In October, the Undergraduate Assembly held an initiation event for its new members. The event, where alcohol was served to minors, included a scavenger hunt with blindfolds and verbal confrontation.

Reports that surfaced this week confirm that the UA was found to be violating the University’s Antihazing and Alcohol and Drug policy by the Office of Student Conduct.

The punishment? All elected members who are not freshmen will be asked to attend a 90-minute educational session on alcohol and hazing — a similar process that Greek organizations are required to undergo whether or not they have violated any university policies — and partner with campus organizations to teach fellow students about the two big issues.

Needless to say, they got off lightly. Perhaps a reason for this is because their violations were not deemed to be that severe. But the verdict was entirely within the hands of the Office of Student Conduct’s investigation committee.
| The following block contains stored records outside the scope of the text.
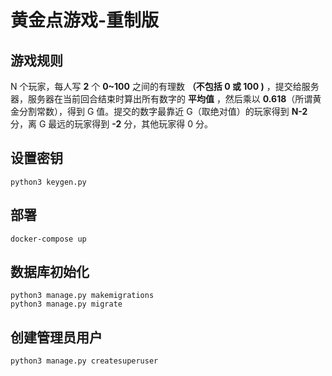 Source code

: # 黄金点游戏-重制版

## 游戏规则

N 个玩家，每人写 **2** 个 **0~100** 之间的有理数 **（不包括 0 或 100 )** ，提交给服务器，服务器在当前回合结束时算出所有数字的 **平均值** ，然后乘以 **0.618**（所谓黄金分割常数），得到 G 值。提交的数字最靠近 G（取绝对值）的玩家得到 **N-2** 分，离 G 最远的玩家得到 **-2** 分，其他玩家得 0 分。

## 设置密钥

```
python3 keygen.py
```

## 部署

```
docker-compose up
```

## 数据库初始化

```
python3 manage.py makemigrations
python3 manage.py migrate
```

## 创建管理员用户

```
python3 manage.py createsuperuser
```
Under Penn’s antihazing policy, groups that haze can lose their University recognition, funding from the Student Activities Council and be banned from using campus facilities.

The caveat here is that the UA not only allocates funds toward SAC, but that it receives a total of $2 million each year directly from Penn’s Board of Trustees.

Whether or not the UA’s sentence from OSC makes it clear that hazing has no place on this campus, a more immediate concern lies ahead. The UA has been working alongside other student groups since August to alter the University’s alcohol policy — the same one that it violated and is now paying dues for.

Their proposed changes would make it easier for students to register on-campus parties by reducing the cost and creating incentives for groups that register on multiple occasions. However, since the hazing allegations surfaced in November, the proposal has been continuously pushed back.

If the UA stays on the alcohol policy review committee, the proposal is doomed for failure. The confirmed hazing incidents have tarnished the UA’s credibility among students, faculty and administrators. It has also stunted its ability to effectively advocate for the student body — especially in matters that relate to alcohol.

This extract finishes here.